In the records below, begin at the line that has "var headerStruct = new" and stop after the line that has "### Struct Arrays"; quote those lines verbatim and nothing more.
═════ GIVEN INFORMATION
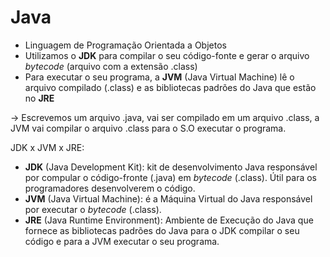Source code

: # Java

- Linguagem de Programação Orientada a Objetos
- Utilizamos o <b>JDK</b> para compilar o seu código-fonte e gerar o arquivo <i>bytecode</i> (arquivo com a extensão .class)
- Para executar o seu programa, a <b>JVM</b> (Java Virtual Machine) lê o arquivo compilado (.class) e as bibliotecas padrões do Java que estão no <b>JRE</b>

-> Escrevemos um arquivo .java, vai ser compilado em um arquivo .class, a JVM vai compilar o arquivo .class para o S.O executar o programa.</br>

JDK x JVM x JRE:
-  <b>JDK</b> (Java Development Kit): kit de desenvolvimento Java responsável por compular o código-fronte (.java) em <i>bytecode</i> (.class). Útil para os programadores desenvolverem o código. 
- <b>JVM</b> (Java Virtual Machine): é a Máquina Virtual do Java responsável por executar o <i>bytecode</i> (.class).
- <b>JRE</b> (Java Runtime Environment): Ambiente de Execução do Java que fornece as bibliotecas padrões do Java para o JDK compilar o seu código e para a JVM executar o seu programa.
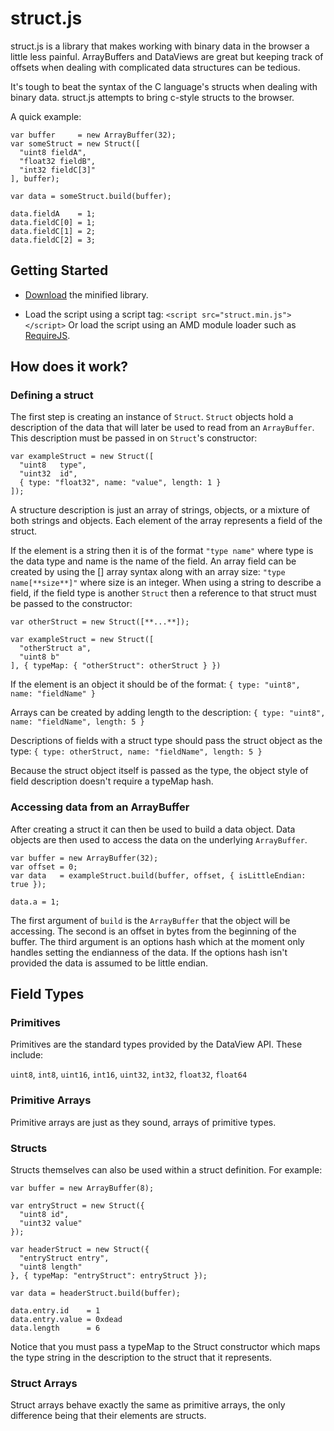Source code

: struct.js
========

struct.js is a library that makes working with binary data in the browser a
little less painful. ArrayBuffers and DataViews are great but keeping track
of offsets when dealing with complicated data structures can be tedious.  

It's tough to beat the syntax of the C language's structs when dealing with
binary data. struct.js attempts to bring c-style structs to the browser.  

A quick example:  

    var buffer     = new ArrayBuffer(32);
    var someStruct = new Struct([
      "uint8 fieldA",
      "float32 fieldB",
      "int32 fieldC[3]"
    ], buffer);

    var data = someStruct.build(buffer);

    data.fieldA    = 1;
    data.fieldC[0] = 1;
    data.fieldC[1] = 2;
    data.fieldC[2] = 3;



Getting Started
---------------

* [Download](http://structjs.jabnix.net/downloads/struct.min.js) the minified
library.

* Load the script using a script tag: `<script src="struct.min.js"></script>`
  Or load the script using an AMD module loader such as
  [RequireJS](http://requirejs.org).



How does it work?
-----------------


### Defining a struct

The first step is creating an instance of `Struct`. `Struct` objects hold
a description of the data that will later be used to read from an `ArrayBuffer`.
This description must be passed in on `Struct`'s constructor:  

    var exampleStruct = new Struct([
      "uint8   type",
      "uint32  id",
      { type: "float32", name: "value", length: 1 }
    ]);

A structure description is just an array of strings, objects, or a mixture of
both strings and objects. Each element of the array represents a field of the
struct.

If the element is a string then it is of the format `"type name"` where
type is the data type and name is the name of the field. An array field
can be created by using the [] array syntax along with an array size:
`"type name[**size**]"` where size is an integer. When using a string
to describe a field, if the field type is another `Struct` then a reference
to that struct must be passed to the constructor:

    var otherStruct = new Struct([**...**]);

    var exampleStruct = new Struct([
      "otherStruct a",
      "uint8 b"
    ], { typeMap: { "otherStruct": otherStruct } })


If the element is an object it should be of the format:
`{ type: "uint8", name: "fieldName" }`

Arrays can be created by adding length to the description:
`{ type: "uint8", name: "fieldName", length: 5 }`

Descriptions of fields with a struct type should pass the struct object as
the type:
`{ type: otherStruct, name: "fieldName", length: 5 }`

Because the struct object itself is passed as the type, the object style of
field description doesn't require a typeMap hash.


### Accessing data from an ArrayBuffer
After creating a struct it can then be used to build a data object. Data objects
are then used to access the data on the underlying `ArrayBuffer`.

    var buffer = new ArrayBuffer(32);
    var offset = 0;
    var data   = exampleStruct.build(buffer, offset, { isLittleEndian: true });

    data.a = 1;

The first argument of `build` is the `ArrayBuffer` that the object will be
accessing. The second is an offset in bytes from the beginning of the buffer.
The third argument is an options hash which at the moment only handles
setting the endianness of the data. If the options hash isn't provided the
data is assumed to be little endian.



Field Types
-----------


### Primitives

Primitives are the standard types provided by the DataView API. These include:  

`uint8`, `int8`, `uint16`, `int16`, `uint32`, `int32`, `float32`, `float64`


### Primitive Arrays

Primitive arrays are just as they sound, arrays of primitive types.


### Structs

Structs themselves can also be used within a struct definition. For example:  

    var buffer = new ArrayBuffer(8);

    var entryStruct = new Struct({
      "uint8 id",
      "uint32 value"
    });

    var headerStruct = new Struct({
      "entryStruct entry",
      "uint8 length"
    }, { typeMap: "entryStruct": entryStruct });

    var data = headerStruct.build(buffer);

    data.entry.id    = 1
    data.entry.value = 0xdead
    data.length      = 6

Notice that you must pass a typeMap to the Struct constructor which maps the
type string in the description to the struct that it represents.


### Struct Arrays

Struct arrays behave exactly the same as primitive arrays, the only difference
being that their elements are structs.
══════════
> **SOLUTION TO THIS PROBLEM**
    var headerStruct = new Struct({
      "entryStruct entry",
      "uint8 length"
    }, { typeMap: "entryStruct": entryStruct });

    var data = headerStruct.build(buffer);

    data.entry.id    = 1
    data.entry.value = 0xdead
    data.length      = 6

Notice that you must pass a typeMap to the Struct constructor which maps the
type string in the description to the struct that it represents.


### Struct Arrays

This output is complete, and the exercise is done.